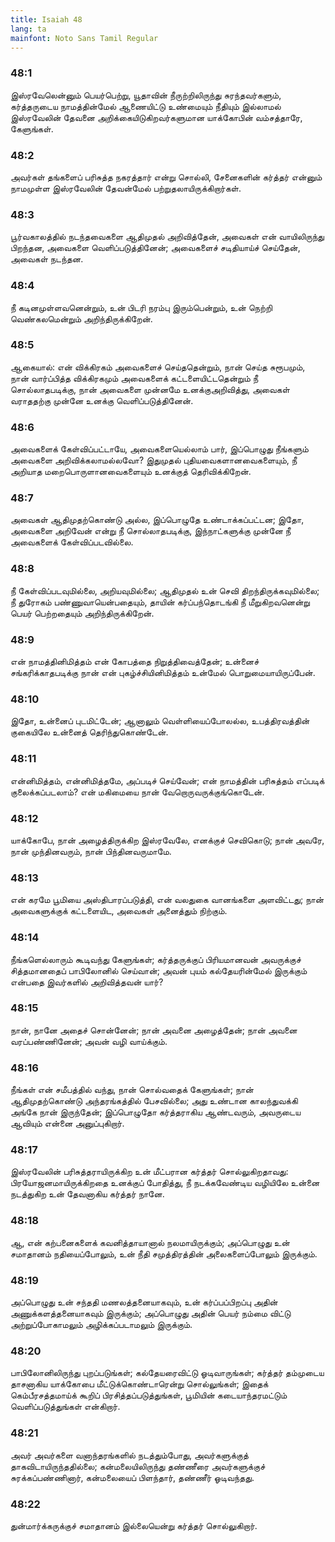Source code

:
 ```yaml
---
title: Isaiah 48
lang: ta
mainfont: Noto Sans Tamil Regular
---
```


###  48:1

இஸ்ரவேலென்னும் பெயர்பெற்று, யூதாவின் நீருற்றிலிருந்து சுரந்தவர்களும், கர்த்தருடைய நாமத்தின்மேல் ஆணையிட்டு உண்மையும் நீதியும் இல்லாமல் இஸ்ரவேலின் தேவனை அறிக்கையிடுகிறவர்களுமான யாக்கோபின் வம்சத்தாரே, கேளுங்கள்.

###  48:2

அவர்கள் தங்களைப் பரிசுத்த நகரத்தார் என்று சொல்லி, சேனைகளின் கர்த்தர் என்னும் நாமமுள்ள இஸ்ரவேலின் தேவன்மேல் பற்றுதலாயிருக்கிறார்கள்.

###  48:3

பூர்வகாலத்தில் நடந்தவைகளை ஆதிமுதல் அறிவித்தேன், அவைகள் என் வாயிலிருந்து பிறந்தன, அவைகளை வெளிப்படுத்தினேன்; அவைகளைச் சடிதியாய்ச் செய்தேன், அவைகள் நடந்தன.

###  48:4

நீ கடினமுள்ளவனென்றும், உன் பிடரி நரம்பு இரும்பென்றும், உன் நெற்றி வெண்கலமென்றும் அறிந்திருக்கிறேன்.

###  48:5

ஆகையால்: என் விக்கிரகம் அவைகளைச் செய்ததென்றும், நான் செய்த சுரூபமும், நான் வார்ப்பித்த விக்கிரகமும் அவைகளைக் கட்டளையிட்டதென்றும் நீ சொல்லாதபடிக்கு, நான் அவைகளை முன்னமே உனக்குஅறிவித்து, அவைகள் வராததற்கு முன்னே உனக்கு வெளிப்படுத்தினேன்.

###  48:6

அவைகளைக் கேள்விப்பட்டாயே, அவைகளையெல்லாம் பார், இப்பொழுது நீங்களும் அவைகளை அறிவிக்கலாமல்லவோ? இதுமுதல் புதியவைகளானவைகளையும், நீ அறியாத மறைபொருளானவைகளையும் உனக்குத் தெரிவிக்கிறேன்.

###  48:7

அவைகள் ஆதிமுதற்கொண்டு அல்ல, இப்பொழுதே உண்டாக்கப்பட்டன; இதோ, அவைகளை அறிவேன் என்று நீ சொல்லாதபடிக்கு, இந்நாட்களுக்கு முன்னே நீ அவைகளைக் கேள்விப்படவில்லை.

###  48:8

நீ கேள்விப்படவுமில்லை, அறியவுமில்லை; ஆதிமுதல் உன் செவி திறந்திருக்கவுமில்லை; நீ துரோகம் பண்ணுவாயென்பதையும், தாயின் கர்ப்பந்தொடங்கி நீ மீறுகிறவனென்று பெயர் பெற்றதையும் அறிந்திருக்கிறேன்.

###  48:9

என் நாமத்தினிமித்தம் என் கோபத்தை நிறுத்திவைத்தேன்; உன்னைச் சங்கரிக்காதபடிக்கு நான் என் புகழ்ச்சியினிமித்தம் உன்மேல் பொறுமையாயிருப்பேன்.

###  48:10

இதோ, உன்னைப் புடமிட்டேன்; ஆனாலும் வெள்ளியைப்போலல்ல, உபத்திரவத்தின் குகையிலே உன்னைத் தெரிந்துகொண்டேன்.

###  48:11

என்னிமித்தம், என்னிமித்தமே, அப்படிச் செய்வேன்; என் நாமத்தின் பரிசுத்தம் எப்படிக் குலைக்கப்படலாம்? என் மகிமையை நான் வேறொருவருக்குங்கொடேன்.

###  48:12

யாக்கோபே, நான் அழைத்திருக்கிற இஸ்ரவேலே, எனக்குச் செவிகொடு; நான் அவரே, நான் முந்தினவரும், நான் பிந்தினவருமாமே.

###  48:13

என் கரமே பூமியை அஸ்திபாரப்படுத்தி, என் வலதுகை வானங்களை அளவிட்டது; நான் அவைகளுக்குக் கட்டளையிட, அவைகள் அனைத்தும் நிற்கும்.

###  48:14

நீங்களெல்லாரும் கூடிவந்து கேளுங்கள்; கர்த்தருக்குப் பிரியமானவன் அவருக்குச் சித்தமானதைப் பாபிலோனில் செய்வான்; அவன் புயம் கல்தேயரின்மேல் இருக்கும் என்பதை இவர்களில் அறிவித்தவன் யார்?

###  48:15

நான், நானே அதைச் சொன்னேன்; நான் அவனை அழைத்தேன்; நான் அவனை வரப்பண்ணினேன்; அவன் வழி வாய்க்கும்.

###  48:16

நீங்கள் என் சமீபத்தில் வந்து, நான் சொல்வதைக் கேளுங்கள்; நான் ஆதிமுதற்கொண்டு அந்தரங்கத்தில் பேசவில்லை; அது உண்டான காலந்துவக்கி அங்கே நான் இருந்தேன்; இப்பொழுதோ கர்த்தராகிய ஆண்டவரும், அவருடைய ஆவியும் என்னை அனுப்புகிறார்.

###  48:17

இஸ்ரவேலின் பரிசுத்தராயிருக்கிற உன் மீட்பரான கர்த்தர் சொல்லுகிறதாவது: பிரயோஜனமாயிருக்கிறதை உனக்குப் போதித்து, நீ நடக்கவேண்டிய வழியிலே உன்னை நடத்துகிற உன் தேவனாகிய கர்த்தர் நானே.

###  48:18

ஆ, என் கற்பனைகளைக் கவனித்தாயானால் நலமாயிருக்கும்; அப்பொழுது உன் சமாதானம் நதியைப்போலும், உன் நீதி சமுத்திரத்தின் அலைகளைப்போலும் இருக்கும்.

###  48:19

அப்பொழுது உன் சந்ததி மணலத்தனையாகவும், உன் கர்ப்பப்பிறப்பு அதின் அணுக்களத்தனையாகவும் இருக்கும்; அப்பொழுது அதின் பெயர் நம்மை விட்டு அற்றுப்போகாமலும் அழிக்கப்படாமலும் இருக்கும்.

###  48:20

பாபிலோனிலிருந்து புறப்படுங்கள்; கல்தேயரைவிட்டு ஓடிவாருங்கள்; கர்த்தர் தம்முடைய தாசனாகிய யாக்கோபை மீட்டுக்கொண்டாரென்று சொல்லுங்கள்; இதைக் கெம்பீரசத்தமாய்க் கூறிப் பிரசித்தப்படுத்துங்கள், பூமியின் கடையாந்தரமட்டும் வெளிப்படுத்துங்கள் என்கிறார்.

###  48:21

அவர் அவர்களை வனாந்தரங்களில் நடத்தும்போது, அவர்களுக்குத் தாகவிடாயிருந்ததில்லை; கன்மலையிலிருந்து தண்ணீரை அவர்களுக்குச் சுரக்கப்பண்ணினார், கன்மலையைப் பிளந்தார், தண்ணீர் ஓடிவந்தது.

###  48:22

துன்மார்க்கருக்குச் சமாதானம் இல்லையென்று கர்த்தர் சொல்லுகிறார்.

********************

_Problem details_:
Produce a verbatim transcription of every line in the listing, images omitted.

_Answer to the exercise_:
Source code

:
 ```yaml
---
title: Isaiah 48
lang: ta
mainfont: Noto Sans Tamil Regular
---
```


###  48:1

இஸ்ரவேலென்னும் பெயர்பெற்று, யூதாவின் நீருற்றிலிருந்து சுரந்தவர்களும், கர்த்தருடைய நாமத்தின்மேல் ஆணையிட்டு உண்மையும் நீதியும் இல்லாமல் இஸ்ரவேலின் தேவனை அறிக்கையிடுகிறவர்களுமான யாக்கோபின் வம்சத்தாரே, கேளுங்கள்.

###  48:2

அவர்கள் தங்களைப் பரிசுத்த நகரத்தார் என்று சொல்லி, சேனைகளின் கர்த்தர் என்னும் நாமமுள்ள இஸ்ரவேலின் தேவன்மேல் பற்றுதலாயிருக்கிறார்கள்.

###  48:3

பூர்வகாலத்தில் நடந்தவைகளை ஆதிமுதல் அறிவித்தேன், அவைகள் என் வாயிலிருந்து பிறந்தன, அவைகளை வெளிப்படுத்தினேன்; அவைகளைச் சடிதியாய்ச் செய்தேன், அவைகள் நடந்தன.

###  48:4

நீ கடினமுள்ளவனென்றும், உன் பிடரி நரம்பு இரும்பென்றும், உன் நெற்றி வெண்கலமென்றும் அறிந்திருக்கிறேன்.

###  48:5

ஆகையால்: என் விக்கிரகம் அவைகளைச் செய்ததென்றும், நான் செய்த சுரூபமும், நான் வார்ப்பித்த விக்கிரகமும் அவைகளைக் கட்டளையிட்டதென்றும் நீ சொல்லாதபடிக்கு, நான் அவைகளை முன்னமே உனக்குஅறிவித்து, அவைகள் வராததற்கு முன்னே உனக்கு வெளிப்படுத்தினேன்.

###  48:6

அவைகளைக் கேள்விப்பட்டாயே, அவைகளையெல்லாம் பார், இப்பொழுது நீங்களும் அவைகளை அறிவிக்கலாமல்லவோ? இதுமுதல் புதியவைகளானவைகளையும், நீ அறியாத மறைபொருளானவைகளையும் உனக்குத் தெரிவிக்கிறேன்.

###  48:7

அவைகள் ஆதிமுதற்கொண்டு அல்ல, இப்பொழுதே உண்டாக்கப்பட்டன; இதோ, அவைகளை அறிவேன் என்று நீ சொல்லாதபடிக்கு, இந்நாட்களுக்கு முன்னே நீ அவைகளைக் கேள்விப்படவில்லை.

###  48:8

நீ கேள்விப்படவுமில்லை, அறியவுமில்லை; ஆதிமுதல் உன் செவி திறந்திருக்கவுமில்லை; நீ துரோகம் பண்ணுவாயென்பதையும், தாயின் கர்ப்பந்தொடங்கி நீ மீறுகிறவனென்று பெயர் பெற்றதையும் அறிந்திருக்கிறேன்.

###  48:9

என் நாமத்தினிமித்தம் என் கோபத்தை நிறுத்திவைத்தேன்; உன்னைச் சங்கரிக்காதபடிக்கு நான் என் புகழ்ச்சியினிமித்தம் உன்மேல் பொறுமையாயிருப்பேன்.

###  48:10

இதோ, உன்னைப் புடமிட்டேன்; ஆனாலும் வெள்ளியைப்போலல்ல, உபத்திரவத்தின் குகையிலே உன்னைத் தெரிந்துகொண்டேன்.

###  48:11

என்னிமித்தம், என்னிமித்தமே, அப்படிச் செய்வேன்; என் நாமத்தின் பரிசுத்தம் எப்படிக் குலைக்கப்படலாம்? என் மகிமையை நான் வேறொருவருக்குங்கொடேன்.

###  48:12

யாக்கோபே, நான் அழைத்திருக்கிற இஸ்ரவேலே, எனக்குச் செவிகொடு; நான் அவரே, நான் முந்தினவரும், நான் பிந்தினவருமாமே.

###  48:13

என் கரமே பூமியை அஸ்திபாரப்படுத்தி, என் வலதுகை வானங்களை அளவிட்டது; நான் அவைகளுக்குக் கட்டளையிட, அவைகள் அனைத்தும் நிற்கும்.

###  48:14

நீங்களெல்லாரும் கூடிவந்து கேளுங்கள்; கர்த்தருக்குப் பிரியமானவன் அவருக்குச் சித்தமானதைப் பாபிலோனில் செய்வான்; அவன் புயம் கல்தேயரின்மேல் இருக்கும் என்பதை இவர்களில் அறிவித்தவன் யார்?

###  48:15

நான், நானே அதைச் சொன்னேன்; நான் அவனை அழைத்தேன்; நான் அவனை வரப்பண்ணினேன்; அவன் வழி வாய்க்கும்.

###  48:16

நீங்கள் என் சமீபத்தில் வந்து, நான் சொல்வதைக் கேளுங்கள்; நான் ஆதிமுதற்கொண்டு அந்தரங்கத்தில் பேசவில்லை; அது உண்டான காலந்துவக்கி அங்கே நான் இருந்தேன்; இப்பொழுதோ கர்த்தராகிய ஆண்டவரும், அவருடைய ஆவியும் என்னை அனுப்புகிறார்.

###  48:17

இஸ்ரவேலின் பரிசுத்தராயிருக்கிற உன் மீட்பரான கர்த்தர் சொல்லுகிறதாவது: பிரயோஜனமாயிருக்கிறதை உனக்குப் போதித்து, நீ நடக்கவேண்டிய வழியிலே உன்னை நடத்துகிற உன் தேவனாகிய கர்த்தர் நானே.

###  48:18

ஆ, என் கற்பனைகளைக் கவனித்தாயானால் நலமாயிருக்கும்; அப்பொழுது உன் சமாதானம் நதியைப்போலும், உன் நீதி சமுத்திரத்தின் அலைகளைப்போலும் இருக்கும்.

###  48:19

அப்பொழுது உன் சந்ததி மணலத்தனையாகவும், உன் கர்ப்பப்பிறப்பு அதின் அணுக்களத்தனையாகவும் இருக்கும்; அப்பொழுது அதின் பெயர் நம்மை விட்டு அற்றுப்போகாமலும் அழிக்கப்படாமலும் இருக்கும்.

###  48:20

பாபிலோனிலிருந்து புறப்படுங்கள்; கல்தேயரைவிட்டு ஓடிவாருங்கள்; கர்த்தர் தம்முடைய தாசனாகிய யாக்கோபை மீட்டுக்கொண்டாரென்று சொல்லுங்கள்; இதைக் கெம்பீரசத்தமாய்க் கூறிப் பிரசித்தப்படுத்துங்கள், பூமியின் கடையாந்தரமட்டும் வெளிப்படுத்துங்கள் என்கிறார்.

###  48:21

அவர் அவர்களை வனாந்தரங்களில் நடத்தும்போது, அவர்களுக்குத் தாகவிடாயிருந்ததில்லை; கன்மலையிலிருந்து தண்ணீரை அவர்களுக்குச் சுரக்கப்பண்ணினார், கன்மலையைப் பிளந்தார், தண்ணீர் ஓடிவந்தது.

###  48:22

துன்மார்க்கருக்குச் சமாதானம் இல்லையென்று கர்த்தர் சொல்லுகிறார்.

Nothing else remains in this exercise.